■ **TO DO**: Among the lines below, list those containing the string "Statistical".
• • • • • • •
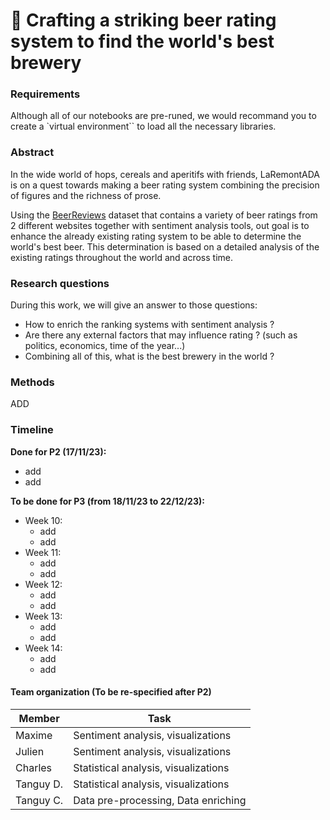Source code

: # 🍻 Crafting a striking beer rating system to find the world's best brewery

### Requirements
Although all of our notebooks are pre-runed, we would recommand you to create a `virtual environment`` to load all the necessary libraries.
### Abstract
In the wide world of hops, cereals and aperitifs with friends, LaRemontADA is on a quest towards making a beer rating system combining the precision of figures and the richness of prose.

Using the [BeerReviews]() dataset that contains a variety of beer ratings from 2 different websites together with sentiment analysis tools, out goal is to enhance the already existing rating system to be able to determine the world's best beer. This determination is based on a detailed analysis of the existing ratings throughout the world and across time.

### Research questions
During this work, we will give an answer to those questions:

- How to enrich the ranking systems with sentiment analysis ?
- Are there any external factors that may influence rating ? (such as politics, economics, time of the year...)
- Combining all of this, what is the best brewery in the world ?

### Methods

ADD
### Timeline
**Done for P2 (17/11/23):**
- add
- add

**To be done for P3 (from 18/11/23 to 22/12/23):** 
- Week 10:
  - add
  - add
- Week 11:
  - add
  - add
- Week 12:
  - add
  - add
- Week 13:
  - add
  - add
- Week 14:
  - add
  - add
#### Team organization (To be re-specified after P2)
| Member        | Task          |
| ------------- | ------------- | 
| Maxime      | Sentiment analysis, visualizations |
| Julien      | Sentiment analysis, visualizations |
| Charles     | Statistical analysis, visualizations|
| Tanguy D.   | Statistical analysis, visualizations|
| Tanguy C.   | Data pre-processing, Data enriching |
• • • • • • •
■ **RESULT FOR THIS TASK**:
| Charles     | Statistical analysis, visualizations|
| Tanguy D.   | Statistical analysis, visualizations|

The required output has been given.